Shares of Fortescue fell as much as 7% in Sydney after the announcement.
Fortescue, helmed by billionaire and Chairman Andrew Forrest, last year backtracked on plans to become a green-energy powerhouse and remains less diversified in other commodities than its peers. That’s put the Perth-based miner in the spotlight as China’s steel demand plateaus and iron ore prices stagnate.
Iron Bridge, Fortescue’s major iron ore growth project, is ramping up but still production remains short of its expected full capacity. The high-grade ore from that mine is marketed at a premium to its other products.
Fortescue said Thursday it is aiming to ship up to 9 million tons of Iron Bridge ore over the current fiscal year and was reviewing the schedule to get to full annual production of 22 million tons. Total iron ore shipments from all of the miner’s Pilbara operations are expected to be between 190-200 million tons for the period.
Earlier this month, Fortescue announced plans to buy Red Hawk Mining Ltd. to gain access to an undeveloped iron ore mine near its major Solomon project in Western Australia.
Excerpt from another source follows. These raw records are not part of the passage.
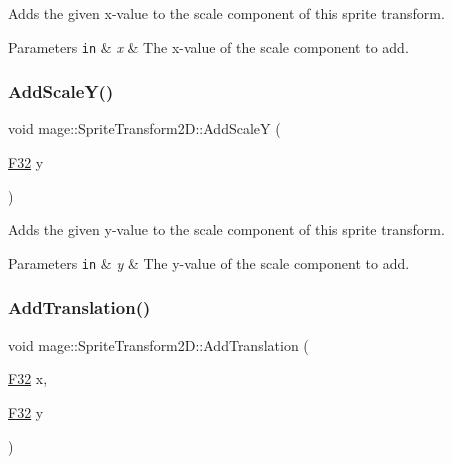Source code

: Adds the given x-\/value to the scale component of this sprite transform.


\begin{DoxyParams}[1]{Parameters}
\mbox{\tt in}  & {\em x} & The x-\/value of the scale component to add. \\
\hline
\end{DoxyParams}
\mbox{\label{classmage_1_1_sprite_transform2_d_abc6fcc9b78da648b577d46b5a7b1ad26}} 
\subsubsection{\texorpdfstring{Add\+Scale\+Y()}{AddScaleY()}}
{\footnotesize\ttfamily void mage\+::\+Sprite\+Transform2\+D\+::\+Add\+ScaleY (\begin{DoxyParamCaption}\item[{\mbox{\hyperlink{namespacemage_aa97e833b45f06d60a0a9c4fc22ae02c0}{F32}}}]{y }\end{DoxyParamCaption})\hspace{0.3cm}{\ttfamily [noexcept]}}

Adds the given y-\/value to the scale component of this sprite transform.


\begin{DoxyParams}[1]{Parameters}
\mbox{\tt in}  & {\em y} & The y-\/value of the scale component to add. \\
\hline
\end{DoxyParams}
\mbox{\label{classmage_1_1_sprite_transform2_d_ade83dd0ee8cedea2420a90b510c7f6b9}} 
\subsubsection{\texorpdfstring{Add\+Translation()}{AddTranslation()}\hspace{0.1cm}{\footnotesize\ttfamily [1/3]}}
{\footnotesize\ttfamily void mage\+::\+Sprite\+Transform2\+D\+::\+Add\+Translation (\begin{DoxyParamCaption}\item[{\mbox{\hyperlink{namespacemage_aa97e833b45f06d60a0a9c4fc22ae02c0}{F32}}}]{x,  }\item[{\mbox{\hyperlink{namespacemage_aa97e833b45f06d60a0a9c4fc22ae02c0}{F32}}}]{y }\end{DoxyParamCaption})\hspace{0.3cm}{\ttfamily [noexcept]}}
Fortescue’s result comes just hours after Rio Tinto Group became the latest mining major to post a slide in profit as the industry grapples with weaker demand from its top customer China. Rio posted an annual underlying profit of $10.9 billion, 7.6% lower than a year earlier.
The election of a second Trump administration has cast doubts over the future of the Inflation Reduction Act, which will further hinder plans for green hydrogen projects, Fortescue said Thursday. Prices of iron ore fell 5% in its reporting period.